_Action item_
Pull each line containing "Codemagic" from the data.

_Given records_
- - - - - - -

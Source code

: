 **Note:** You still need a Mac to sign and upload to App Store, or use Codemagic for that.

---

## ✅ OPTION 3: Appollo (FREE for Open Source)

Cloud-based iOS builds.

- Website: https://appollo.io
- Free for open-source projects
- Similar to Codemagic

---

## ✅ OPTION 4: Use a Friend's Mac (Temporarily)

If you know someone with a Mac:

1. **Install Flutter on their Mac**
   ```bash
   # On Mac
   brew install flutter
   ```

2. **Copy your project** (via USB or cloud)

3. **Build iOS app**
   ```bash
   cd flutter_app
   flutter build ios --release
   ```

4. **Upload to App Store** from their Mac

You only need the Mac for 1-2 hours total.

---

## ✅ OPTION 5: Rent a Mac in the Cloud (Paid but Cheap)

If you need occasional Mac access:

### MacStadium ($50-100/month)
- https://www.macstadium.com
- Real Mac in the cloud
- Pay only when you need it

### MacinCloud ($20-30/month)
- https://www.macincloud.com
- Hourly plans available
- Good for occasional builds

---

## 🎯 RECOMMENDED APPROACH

- - - - - - -

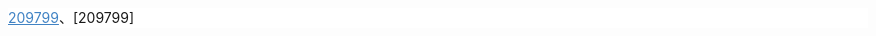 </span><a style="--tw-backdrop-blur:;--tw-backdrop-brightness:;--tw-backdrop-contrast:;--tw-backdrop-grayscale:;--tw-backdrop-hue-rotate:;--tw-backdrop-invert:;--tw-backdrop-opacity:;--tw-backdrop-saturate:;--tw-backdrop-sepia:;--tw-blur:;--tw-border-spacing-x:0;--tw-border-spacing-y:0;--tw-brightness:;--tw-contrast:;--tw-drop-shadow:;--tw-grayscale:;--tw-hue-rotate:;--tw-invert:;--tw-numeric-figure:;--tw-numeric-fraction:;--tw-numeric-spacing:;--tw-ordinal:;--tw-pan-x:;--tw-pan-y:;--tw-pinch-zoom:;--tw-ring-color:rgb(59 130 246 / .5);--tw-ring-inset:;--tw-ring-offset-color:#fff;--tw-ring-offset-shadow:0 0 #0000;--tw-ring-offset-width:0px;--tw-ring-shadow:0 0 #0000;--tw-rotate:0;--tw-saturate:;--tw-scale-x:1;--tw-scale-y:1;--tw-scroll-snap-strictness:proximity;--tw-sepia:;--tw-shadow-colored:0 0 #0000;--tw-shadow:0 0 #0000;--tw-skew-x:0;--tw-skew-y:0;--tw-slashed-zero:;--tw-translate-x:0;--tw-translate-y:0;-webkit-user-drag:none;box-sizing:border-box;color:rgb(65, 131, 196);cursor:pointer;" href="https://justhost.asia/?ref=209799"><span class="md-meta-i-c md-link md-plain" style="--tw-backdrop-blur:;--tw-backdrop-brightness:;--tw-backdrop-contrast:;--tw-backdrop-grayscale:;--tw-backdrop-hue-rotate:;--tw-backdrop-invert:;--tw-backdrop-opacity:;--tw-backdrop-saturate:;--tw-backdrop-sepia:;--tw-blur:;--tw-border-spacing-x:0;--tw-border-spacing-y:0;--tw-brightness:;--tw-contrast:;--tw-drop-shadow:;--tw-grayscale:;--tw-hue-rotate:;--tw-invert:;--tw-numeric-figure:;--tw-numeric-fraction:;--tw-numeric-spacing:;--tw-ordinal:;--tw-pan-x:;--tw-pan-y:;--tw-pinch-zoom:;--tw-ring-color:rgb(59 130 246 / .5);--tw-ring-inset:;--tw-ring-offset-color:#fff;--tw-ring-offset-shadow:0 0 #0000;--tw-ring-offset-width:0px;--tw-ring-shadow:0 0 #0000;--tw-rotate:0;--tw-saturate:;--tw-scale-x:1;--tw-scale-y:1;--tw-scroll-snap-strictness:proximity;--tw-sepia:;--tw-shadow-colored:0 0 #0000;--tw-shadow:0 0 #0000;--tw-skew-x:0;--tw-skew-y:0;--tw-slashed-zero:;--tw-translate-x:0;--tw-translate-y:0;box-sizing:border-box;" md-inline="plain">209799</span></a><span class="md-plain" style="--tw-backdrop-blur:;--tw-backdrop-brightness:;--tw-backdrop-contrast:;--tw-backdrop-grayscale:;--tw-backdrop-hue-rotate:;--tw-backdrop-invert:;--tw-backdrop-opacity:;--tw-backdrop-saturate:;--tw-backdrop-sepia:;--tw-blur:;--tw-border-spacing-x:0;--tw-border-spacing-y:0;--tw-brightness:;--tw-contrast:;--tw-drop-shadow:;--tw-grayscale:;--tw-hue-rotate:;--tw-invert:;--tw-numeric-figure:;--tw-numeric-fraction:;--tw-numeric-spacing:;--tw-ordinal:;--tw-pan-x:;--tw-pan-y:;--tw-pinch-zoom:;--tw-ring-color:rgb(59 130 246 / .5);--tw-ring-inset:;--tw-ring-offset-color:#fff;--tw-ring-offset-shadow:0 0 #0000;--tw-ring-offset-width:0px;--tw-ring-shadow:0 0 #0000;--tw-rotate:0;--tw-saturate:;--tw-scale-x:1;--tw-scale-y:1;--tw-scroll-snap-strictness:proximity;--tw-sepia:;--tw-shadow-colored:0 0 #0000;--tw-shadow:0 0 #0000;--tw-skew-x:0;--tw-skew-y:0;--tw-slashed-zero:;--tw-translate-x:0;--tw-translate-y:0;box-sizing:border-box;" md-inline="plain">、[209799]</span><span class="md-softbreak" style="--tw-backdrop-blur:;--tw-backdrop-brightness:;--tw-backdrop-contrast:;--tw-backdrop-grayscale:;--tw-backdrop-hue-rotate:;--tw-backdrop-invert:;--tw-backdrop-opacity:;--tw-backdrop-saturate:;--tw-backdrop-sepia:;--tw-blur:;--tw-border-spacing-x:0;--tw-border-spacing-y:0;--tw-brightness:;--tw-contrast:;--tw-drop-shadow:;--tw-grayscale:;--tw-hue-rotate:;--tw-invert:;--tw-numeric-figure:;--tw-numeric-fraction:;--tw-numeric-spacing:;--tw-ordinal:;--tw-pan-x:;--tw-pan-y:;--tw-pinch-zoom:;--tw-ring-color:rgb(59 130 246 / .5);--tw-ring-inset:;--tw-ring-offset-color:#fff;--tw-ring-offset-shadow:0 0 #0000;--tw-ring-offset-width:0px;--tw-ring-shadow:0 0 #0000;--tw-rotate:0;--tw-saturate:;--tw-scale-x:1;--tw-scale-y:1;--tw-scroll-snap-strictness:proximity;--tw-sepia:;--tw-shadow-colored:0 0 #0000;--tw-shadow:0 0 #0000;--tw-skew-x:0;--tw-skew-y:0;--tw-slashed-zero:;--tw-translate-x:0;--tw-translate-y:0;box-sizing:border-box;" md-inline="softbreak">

- - - - - - -

_Output_
: **Note:** You still need a Mac to sign and upload to App Store, or use Codemagic for that.
- Similar to Codemagic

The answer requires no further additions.